Decentralisatie: Doordat bestuurders dichter bij kiezers staan weten zij beter wat er onder de kiezers leeft en kunnen de kiezers gemakkelijker invloed uitoefenen op de besluitvorming. Risico: beleid kan per gemeente verschillen met als gevolg rechtsongelijkheid tussen de burgers.

Betrokkenheid van de kiezers zou vergroot kunnen worden door referendum maar dat zou dan beperkt zijn.

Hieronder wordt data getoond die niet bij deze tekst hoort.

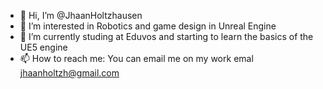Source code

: - 👋 Hi, I’m @JhaanHoltzhausen
- 👀 I’m interested in Robotics and game design in Unreal Engine
- 🌱 I’m currently studing at Eduvos and starting to learn the basics of the UE5 engine
- 📫 How to reach me: You can email me on my work emal jhaanholtzh@gmail.com

<!---
JhaanHoltzhausen/JhaanHoltzhausen is a ✨ special ✨ repository because its `README.md` (this file) appears on your GitHub profile.
You can click the Preview link to take a look at your changes.
--->
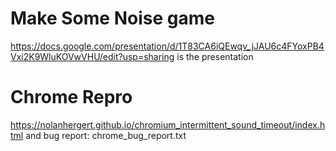 # Make Some Noise game 
https://docs.google.com/presentation/d/1T83CA6iQEwqv_jJAU6c4FYoxPB4Vxi2K9WluKOVwVHU/edit?usp=sharing is the presentation

# Chrome Repro
https://nolanhergert.github.io/chromium_intermittent_sound_timeout/index.html and bug report: chrome_bug_report.txt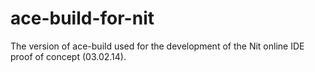 ace-build-for-nit
=================

The version of ace-build used for the development of the Nit online IDE proof of concept (03.02.14).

Kandidaten uit eigen regio zouden ertoe kunnen bijdragen dat kiezers zich meer in hun vertegenwoordigers kunnen herkennen en hen ook gemakkelijker ter verantwoording kunnen roepen. Probleem: kandidaten voelen zich verplicht om met name het belang van hun regio te behartigen. Kiesrecht
Alle Nederlandse staatsburgers die achttien jaar of ouder zijn hebben kiesrecht. Dit betreft zowel het actief kiesrecht, het recht om te kiezen, als het passief kiesrecht, het recht om gekozen te worden.

Kiesstelsel
Nederland kent een kiesstelsel gebaseerd op evenredige vertegenwoordiging. Dat wil zeggen dat alle uitgebrachte stemmen worden verdeeld over het beschikbare aantal zetels. Een partij die 3 procent van het aantal stemmen krijgt, krijgt dus ook 3 procent van het aantal zetels.

Evenredig kiesstelsel: Het aantal stemmen dat je verdient is evenredig aan het aantal zetels die je krijgt. Kiesdeler
De hoeveelheid stemmen die je nodig hebt voor één zetel. Voordelen: iedere stem telt even zwaar mee bij de verdeling van de zetels, het is democratischer, de representativiteit van de partijen is hoger, het brengt specialisten voort. Nadelen: veel kleine partijen krijgen plaats in volksvertegenwoordiging waardoor debatteren soms onoverzichtelijk wordt, ook is het lastig om onderling afspraken te maken welke partijen in het dagelijks bestuur gaan zitten.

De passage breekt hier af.